Defendant appeals from the trial court’s denial of his petition for recall of sentence under the Three Strikes Reform Act of 2012 (enacted by Prop. 36, as approved by voters, Gen. Elec. (Nov. 6, 2012); §§ 667, 1170.12, 1170.126) (Proposition 36 or the Act). As to each conviction, defendant asserts that: (1) the trial court was not authorized to make findings of fact and the People were required to plead and prove any disqualifying facts in the prosecution of his commitment offense; (2) substantial evidence did not support the trial court’s determinations regarding his ineligibility; and (3) the trial court employed the wrong standard of proof, in that it should have applied the “clear and convincing evidence” standard rather than the “preponderance of the evidence” standard. Defendant also asserts that, if we conclude that he is eligible for resentencing on one conviction but ineligible on the other, he should be resentenced on the eligible offense.

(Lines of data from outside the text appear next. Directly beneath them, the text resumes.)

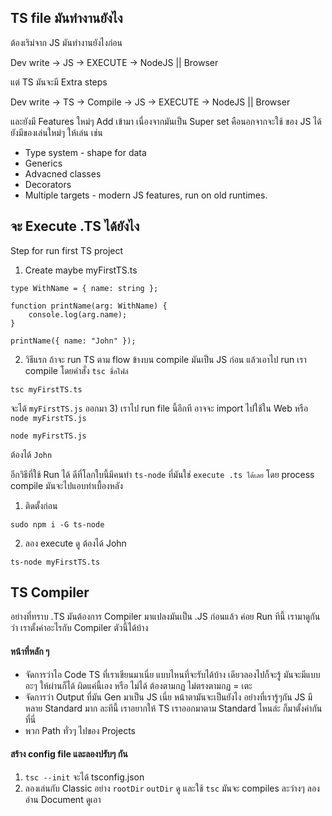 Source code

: ## TS file มันทำงานยังไง

ต้องเริม่จาก JS มันทำงานยังไงก่อน 

Dev write -> JS -> EXECUTE -> NodeJS || Browser

แต่ TS มันจะมี Extra steps

Dev write -> TS -> Compile -> JS -> EXECUTE -> NodeJS || Browser


และยังมี Features ใหม่ๆ Add เข้ามา เนื่องจากมันเป็น Super set คือนอกจากจะใช้ ของ JS ได้ยังมีของเล่นใหม่ๆ ให้เล่น เช่น
- Type system - shape for data
- Generics
- Advacned classes
- Decorators
- Multiple targets - modern JS features, run on old runtimes.

## จะ Execute .TS ได้ยังไง
Step for run first TS project

1) Create maybe myFirstTS.ts
```
type WithName = { name: string };

function printName(arg: WithName) {
    console.log(arg.name);
}

printName({ name: "John" });
```

2) วิธีแรก ถ้าจะ run TS ตาม flow ข้างบน compile มันเป็น JS ก่อน แล้วเอาไป run เรา compile โดยคำสั่ง `tsc ชื่อไฟล์`
```
tsc myFirstTS.ts
```
จะได้ `myFirstTS.js` ออกมา 
3) เราไป run file นี้อีกที อาจจะ import ไปใช้ใน Web หรือ `node myFirstTS.js`
```
node myFirstTS.js
```
ต้องได้ `John`


อีกวิธีที่ใช้ Run ได้ ดีที่โลกใบนี้มีคนทำ `ts-node` ที่มันใช่ `execute .ts ได้เลย` โดย process compile มันจะไปแอบทำเบื้องหลัง
1) ติดตั้งก่อน 
```
sudo npm i -G ts-node
```
2) ลอง execute ดู ต้องได้ John
```
ts-node myFirstTS.ts
```

## TS Compiler
อย่างที่ทราบ .TS มันต้องการ Compiler มาแปลงมันเป็น .JS ก่อนแล้ว ค่อย Run ทีนี้ เรามาดูกันว่า เราตั้งค่าอะไรกับ Compiler ตัวนี้ได้บ้าง

#### หน้าที่หลัก ๆ
- จัดการว่าไอ Code TS ที่เราเขียนมาเนี่ย แบบไหนที่จะรับได้บ้าง เดียวลองไปก็จะรู้ มันจะมีแบบ อะๆ ให้ผ่านก็ได้ ผิดแค่นี้เอง หรือ ไม่ได้ ต้องตามกฏ ไม่ตรงตามกฏ = เตะ
- จัดการว่า Output ที่มัน Gen มาเป็น JS เนี่ย หน้าตามันจะเป็นยังไง อย่างที่เรารู้ๆกัน JS มีหลาย Standard มาก ละทีนี้ เราอยากให้ TS เราออกมาตาม Standard ไหนล่ะ ก็มาตั้งค่ากันที่นี่
- พวก Path ทั่วๆ ไปของ Projects

#### สร้าง config file และลองปรับๆ กัน
1) `tsc --init` จะได้ tsconfig.json
2) ลองเล่นกับ Classic อย่าง `rootDir` `outDir` ดู และใช้ `tsc` มันจะ compiles ละว่างๆ ลองอ่าน Document ดูเอา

In the published part of this opinion we conclude there was substantial evidence supporting the trial court’s determination that defendant was [1342]*1342“armed” with the sharp instrument in prison. Defendant had the weapon available for use while he possessed it in his cell and the fact that the weapon was seized from his cell by correctional officers while defendant was away taking a shower does not make defendant eligible for resentencing under Proposition 36. Possession of a weapon can be a continuing offense. Consequently, a person is armed with a weapon for purposes of the Proposition 36 resentencing exception if the evidence from the record of conviction establishes that he or she was present with the weapon and had it available for use at any time he or she had actual or constructive possession of it within the time period for which the defendant was charged and convicted.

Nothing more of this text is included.